[Opening Data supplied section]
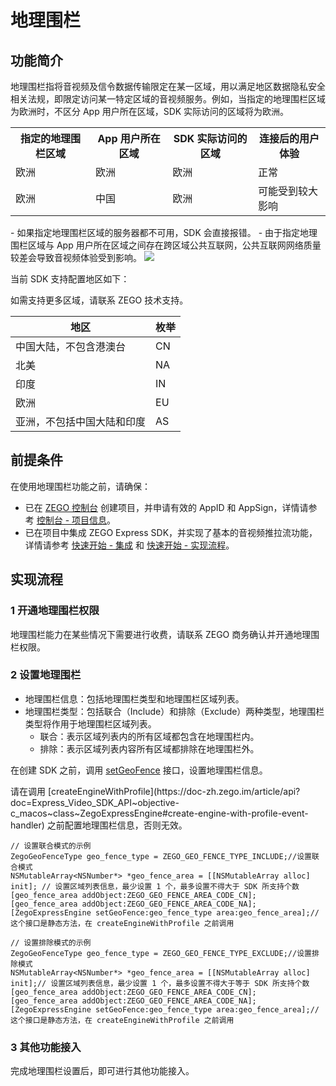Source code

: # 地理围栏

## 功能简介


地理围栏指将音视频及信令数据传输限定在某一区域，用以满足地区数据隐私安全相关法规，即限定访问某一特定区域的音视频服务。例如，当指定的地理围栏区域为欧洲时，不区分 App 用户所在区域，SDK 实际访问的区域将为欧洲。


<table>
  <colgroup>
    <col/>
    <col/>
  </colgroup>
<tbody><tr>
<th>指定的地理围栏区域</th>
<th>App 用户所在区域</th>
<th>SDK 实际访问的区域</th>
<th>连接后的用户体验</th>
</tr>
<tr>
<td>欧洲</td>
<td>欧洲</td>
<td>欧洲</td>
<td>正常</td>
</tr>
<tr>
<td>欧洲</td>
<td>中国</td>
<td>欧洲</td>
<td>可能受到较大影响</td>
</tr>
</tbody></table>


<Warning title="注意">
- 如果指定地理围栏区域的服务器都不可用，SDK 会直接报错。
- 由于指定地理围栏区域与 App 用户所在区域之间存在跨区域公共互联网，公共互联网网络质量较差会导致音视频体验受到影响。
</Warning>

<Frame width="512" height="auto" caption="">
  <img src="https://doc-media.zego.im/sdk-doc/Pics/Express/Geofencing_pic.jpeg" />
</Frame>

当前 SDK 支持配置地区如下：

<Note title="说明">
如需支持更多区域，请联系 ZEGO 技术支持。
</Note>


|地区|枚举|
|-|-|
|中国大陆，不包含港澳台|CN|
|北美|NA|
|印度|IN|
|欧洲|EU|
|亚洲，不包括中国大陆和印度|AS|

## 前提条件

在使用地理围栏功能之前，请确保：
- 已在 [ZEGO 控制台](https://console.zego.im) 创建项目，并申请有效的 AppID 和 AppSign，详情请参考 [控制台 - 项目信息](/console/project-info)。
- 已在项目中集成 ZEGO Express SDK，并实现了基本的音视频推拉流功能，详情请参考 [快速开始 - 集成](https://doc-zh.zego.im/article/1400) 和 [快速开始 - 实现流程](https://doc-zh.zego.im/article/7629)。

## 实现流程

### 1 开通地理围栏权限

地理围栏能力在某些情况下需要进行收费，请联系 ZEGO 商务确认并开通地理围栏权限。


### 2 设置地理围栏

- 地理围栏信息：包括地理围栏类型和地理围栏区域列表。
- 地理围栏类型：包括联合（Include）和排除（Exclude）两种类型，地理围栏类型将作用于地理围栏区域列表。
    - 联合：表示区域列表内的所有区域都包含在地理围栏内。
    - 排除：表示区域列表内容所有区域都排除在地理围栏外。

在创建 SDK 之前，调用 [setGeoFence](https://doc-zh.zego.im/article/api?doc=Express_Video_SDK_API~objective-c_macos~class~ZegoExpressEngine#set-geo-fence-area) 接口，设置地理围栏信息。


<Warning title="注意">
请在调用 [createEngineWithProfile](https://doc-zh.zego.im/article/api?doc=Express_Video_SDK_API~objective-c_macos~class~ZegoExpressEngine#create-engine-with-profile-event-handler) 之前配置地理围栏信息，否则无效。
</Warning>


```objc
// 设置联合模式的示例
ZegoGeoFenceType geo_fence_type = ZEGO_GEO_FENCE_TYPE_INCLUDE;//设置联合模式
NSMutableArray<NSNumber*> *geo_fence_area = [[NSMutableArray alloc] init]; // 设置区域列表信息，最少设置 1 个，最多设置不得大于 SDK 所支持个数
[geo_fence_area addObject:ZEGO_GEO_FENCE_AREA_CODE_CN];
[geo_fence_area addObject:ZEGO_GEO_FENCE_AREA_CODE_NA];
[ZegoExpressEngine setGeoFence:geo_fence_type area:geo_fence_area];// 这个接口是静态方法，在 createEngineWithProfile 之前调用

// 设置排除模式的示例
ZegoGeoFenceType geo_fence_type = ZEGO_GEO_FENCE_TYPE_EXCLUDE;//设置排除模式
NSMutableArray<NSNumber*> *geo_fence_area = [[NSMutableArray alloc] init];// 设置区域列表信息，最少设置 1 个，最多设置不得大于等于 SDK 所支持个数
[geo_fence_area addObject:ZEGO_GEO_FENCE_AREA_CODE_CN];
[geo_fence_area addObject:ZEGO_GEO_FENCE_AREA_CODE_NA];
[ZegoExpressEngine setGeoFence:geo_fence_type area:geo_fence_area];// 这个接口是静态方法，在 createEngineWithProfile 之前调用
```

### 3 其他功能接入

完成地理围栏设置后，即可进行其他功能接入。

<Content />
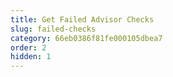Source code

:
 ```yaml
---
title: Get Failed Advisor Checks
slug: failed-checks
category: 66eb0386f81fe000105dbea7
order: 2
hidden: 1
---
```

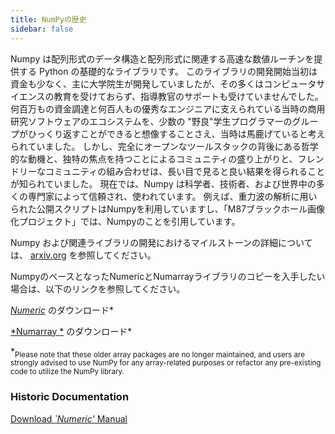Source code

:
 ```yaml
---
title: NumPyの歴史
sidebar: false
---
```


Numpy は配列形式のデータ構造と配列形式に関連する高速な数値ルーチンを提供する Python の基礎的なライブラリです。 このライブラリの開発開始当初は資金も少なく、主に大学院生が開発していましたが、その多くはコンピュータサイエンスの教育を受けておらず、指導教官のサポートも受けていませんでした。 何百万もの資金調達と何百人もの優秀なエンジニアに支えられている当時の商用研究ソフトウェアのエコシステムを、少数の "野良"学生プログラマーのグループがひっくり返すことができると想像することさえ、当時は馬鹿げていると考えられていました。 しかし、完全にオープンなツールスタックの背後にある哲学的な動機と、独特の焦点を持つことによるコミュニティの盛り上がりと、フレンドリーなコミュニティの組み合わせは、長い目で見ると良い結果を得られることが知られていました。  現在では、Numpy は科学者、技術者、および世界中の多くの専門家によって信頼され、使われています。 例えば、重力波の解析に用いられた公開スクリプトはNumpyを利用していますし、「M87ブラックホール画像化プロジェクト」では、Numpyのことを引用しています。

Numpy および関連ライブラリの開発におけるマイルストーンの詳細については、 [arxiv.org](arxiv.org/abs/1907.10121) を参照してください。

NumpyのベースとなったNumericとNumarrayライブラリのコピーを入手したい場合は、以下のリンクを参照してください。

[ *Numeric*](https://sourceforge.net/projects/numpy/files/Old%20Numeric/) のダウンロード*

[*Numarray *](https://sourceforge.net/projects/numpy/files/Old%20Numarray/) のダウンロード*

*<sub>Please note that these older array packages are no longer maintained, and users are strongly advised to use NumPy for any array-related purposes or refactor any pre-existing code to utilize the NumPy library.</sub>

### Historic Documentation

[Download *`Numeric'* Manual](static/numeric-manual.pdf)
[Closing Data supplied section]
## What you are asked to do:
Return exactly what appears from the opening line of the material through the line with "</tbody></table>", apart from the pictures.

## Answer for the task:
Source code

: # 地理围栏

## 功能简介


地理围栏指将音视频及信令数据传输限定在某一区域，用以满足地区数据隐私安全相关法规，即限定访问某一特定区域的音视频服务。例如，当指定的地理围栏区域为欧洲时，不区分 App 用户所在区域，SDK 实际访问的区域将为欧洲。


<table>
  <colgroup>
    <col/>
    <col/>
  </colgroup>
<tbody><tr>
<th>指定的地理围栏区域</th>
<th>App 用户所在区域</th>
<th>SDK 实际访问的区域</th>
<th>连接后的用户体验</th>
</tr>
<tr>
<td>欧洲</td>
<td>欧洲</td>
<td>欧洲</td>
<td>正常</td>
</tr>
<tr>
<td>欧洲</td>
<td>中国</td>
<td>欧洲</td>
<td>可能受到较大影响</td>
</tr>
</tbody></table>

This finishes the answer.